(Source material)
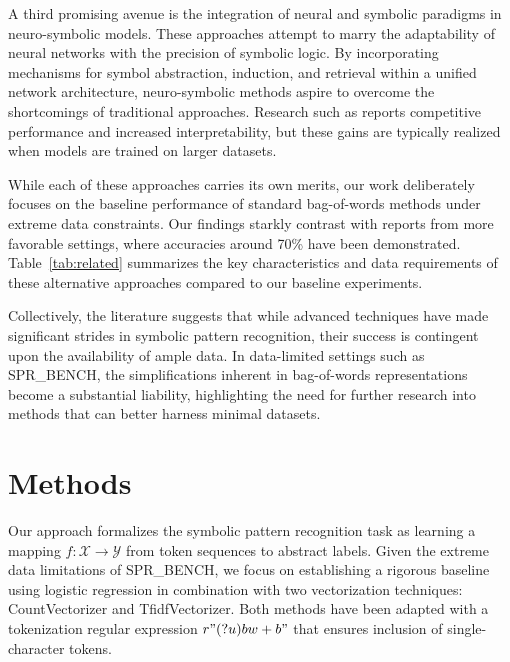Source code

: \documentclass{article}
\begin{document}
A third promising avenue is the integration of neural and symbolic paradigms in neuro-symbolic models. These approaches attempt to marry the adaptability of neural networks with the precision of symbolic logic. By incorporating mechanisms for symbol abstraction, induction, and retrieval within a unified network architecture, neuro-symbolic methods aspire to overcome the shortcomings of traditional approaches. Research such as \cite{neuro_symbolic} reports competitive performance and increased interpretability, but these gains are typically realized when models are trained on larger datasets.

While each of these approaches carries its own merits, our work deliberately focuses on the baseline performance of standard bag-of-words methods under extreme data constraints. Our findings starkly contrast with reports from more favorable settings, where accuracies around 70\% have been demonstrated. Table~\ref{tab:related} summarizes the key characteristics and data requirements of these alternative approaches compared to our baseline experiments.

Collectively, the literature suggests that while advanced techniques have made significant strides in symbolic pattern recognition, their success is contingent upon the availability of ample data. In data-limited settings such as SPR\_BENCH, the simplifications inherent in bag-of-words representations become a substantial liability, highlighting the need for further research into methods that can better harness minimal datasets.

\section{Methods}
Our approach formalizes the symbolic pattern recognition task as learning a mapping \( f: \mathcal{X} \to \mathcal{Y} \) from token sequences to abstract labels. Given the extreme data limitations of SPR\_BENCH, we focus on establishing a rigorous baseline using logistic regression in combination with two vectorization techniques: CountVectorizer and TfidfVectorizer. Both methods have been adapted with a tokenization regular expression \( r"(?u)\\b\\w+\\b" \) that ensures inclusion of single-character tokens.
\end{document}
(End Source material)
Word for word, print all of the data; skip the pictures.

Answer space
Source code

: \documentclass{article}
\begin{document}
A third promising avenue is the integration of neural and symbolic paradigms in neuro-symbolic models. These approaches attempt to marry the adaptability of neural networks with the precision of symbolic logic. By incorporating mechanisms for symbol abstraction, induction, and retrieval within a unified network architecture, neuro-symbolic methods aspire to overcome the shortcomings of traditional approaches. Research such as \cite{neuro_symbolic} reports competitive performance and increased interpretability, but these gains are typically realized when models are trained on larger datasets.

While each of these approaches carries its own merits, our work deliberately focuses on the baseline performance of standard bag-of-words methods under extreme data constraints. Our findings starkly contrast with reports from more favorable settings, where accuracies around 70\% have been demonstrated. Table~\ref{tab:related} summarizes the key characteristics and data requirements of these alternative approaches compared to our baseline experiments.

Collectively, the literature suggests that while advanced techniques have made significant strides in symbolic pattern recognition, their success is contingent upon the availability of ample data. In data-limited settings such as SPR\_BENCH, the simplifications inherent in bag-of-words representations become a substantial liability, highlighting the need for further research into methods that can better harness minimal datasets.

\section{Methods}
Our approach formalizes the symbolic pattern recognition task as learning a mapping \( f: \mathcal{X} \to \mathcal{Y} \) from token sequences to abstract labels. Given the extreme data limitations of SPR\_BENCH, we focus on establishing a rigorous baseline using logistic regression in combination with two vectorization techniques: CountVectorizer and TfidfVectorizer. Both methods have been adapted with a tokenization regular expression \( r"(?u)\\b\\w+\\b" \) that ensures inclusion of single-character tokens.
\end{document}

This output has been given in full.